Синдром массивного уплотнения легочной ткани является ведущим при крупозной пневмонии, а также при инфарктной пневмонии, но в последнем случае при анализе кластера кровохарканья выявляется мокрота, не имеющая характера «ржавой», а содержащая примесь крови, в т.ч. сгустков крови.
Синдром диссеминированного поражения легких.
Сущность синдрома:
распространенное, но неравномерное снижение воздушности легочной ткани в обеих легких вследствие воспалительной инфильтрации (диссеминированный туберкулез легких, альвеолиты, васкулиты легких саркоидоз, ) или опухолевой инфильтрации (карциноматоз легких).
Синдром легочной диссеминации включает в себя кластеры:
•диффузного снижения воздушности
легочой ткани
•воспалительной интоксикации
•опухолевой интоксикации
•дыхательной недостаточности
•клинико-анамнестический
Симптомы:
-прогрессирующая одышка свидетельствует о нарастающей дыхательной недостаточности (кластер дыхательной недостаточности),
-малопрдуктивный кашель — о раздражении рефлексогенных зон бронхов воспалитель- ным экссудатом (бронхитический необструктивный кластер),
-при осмотре выявляется цианоз (кластер выраженной дыхательной недостаточности)
СИМПТОМЫ, СВИДЕТЕЛЬСТВУЮЩИЕ СОБСТВЕННО О ДИФФУЗНОМ СНИЖЕНИИ
ВОЗДУШНОСТИ ЛЕГОЧНОЙ ТКАНИ:
-укорочение фаз вдоха и выдоха (поверхностное дыхание); попытка глубокого дыхания сопровождается покашливанием;
-при пальпации данные неубедительны;
-при перкуссии данные неубедительны, редко возможно выявить неравномерное укорочение перкуторного тона, дополнительный признак – смещение границ легкого вверх;
-при аускультации — укорочение фаз вдоха и выдоха, крепитация, склеросифония (звонкая крепитация, напоминающая треск целофана).

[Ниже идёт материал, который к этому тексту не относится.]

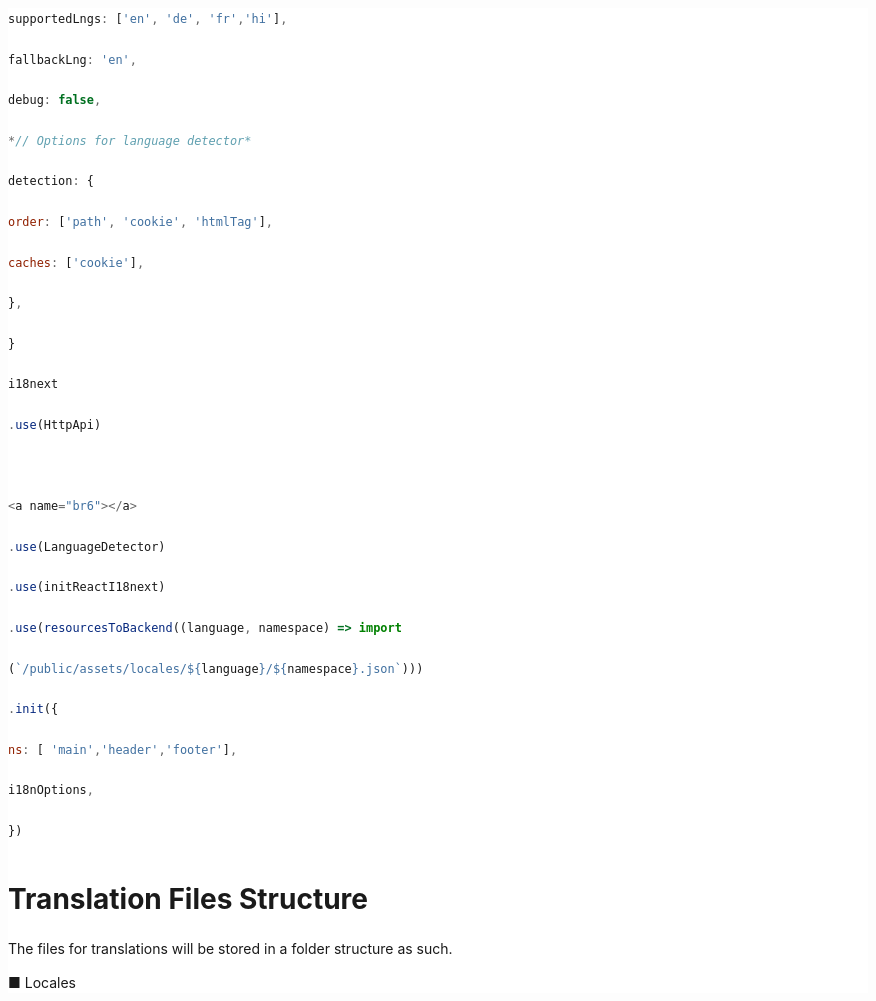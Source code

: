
 ```javascript
supportedLngs: ['en', 'de', 'fr','hi'],

fallbackLng: 'en',

debug: false,

*// Options for language detector*

detection: {

order: ['path', 'cookie', 'htmlTag'],

caches: ['cookie'],

},

}

i18next

.use(HttpApi)



<a name="br6"></a> 

.use(LanguageDetector)

.use(initReactI18next)

.use(resourcesToBackend((language, namespace) => import

(`/public/assets/locales/${language}/${namespace}.json`)))

.init({

ns: [ 'main','header','footer'],

i18nOptions,

})


```

# Translation Files Structure

The files for translations will be stored in a folder structure as such.

■ Locales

-при пальпации данные неубедительны;
-при перкуссии — данные неубедительны; редко возможно выявить неравномерное укорочение перкуторного тона; дополнительный признак – смещение границ легких вверх;
-при аускультации — укорочение фаз вдоха и выдоха;склеросифония – звонкая крепитация, напоминающая треск целлофана.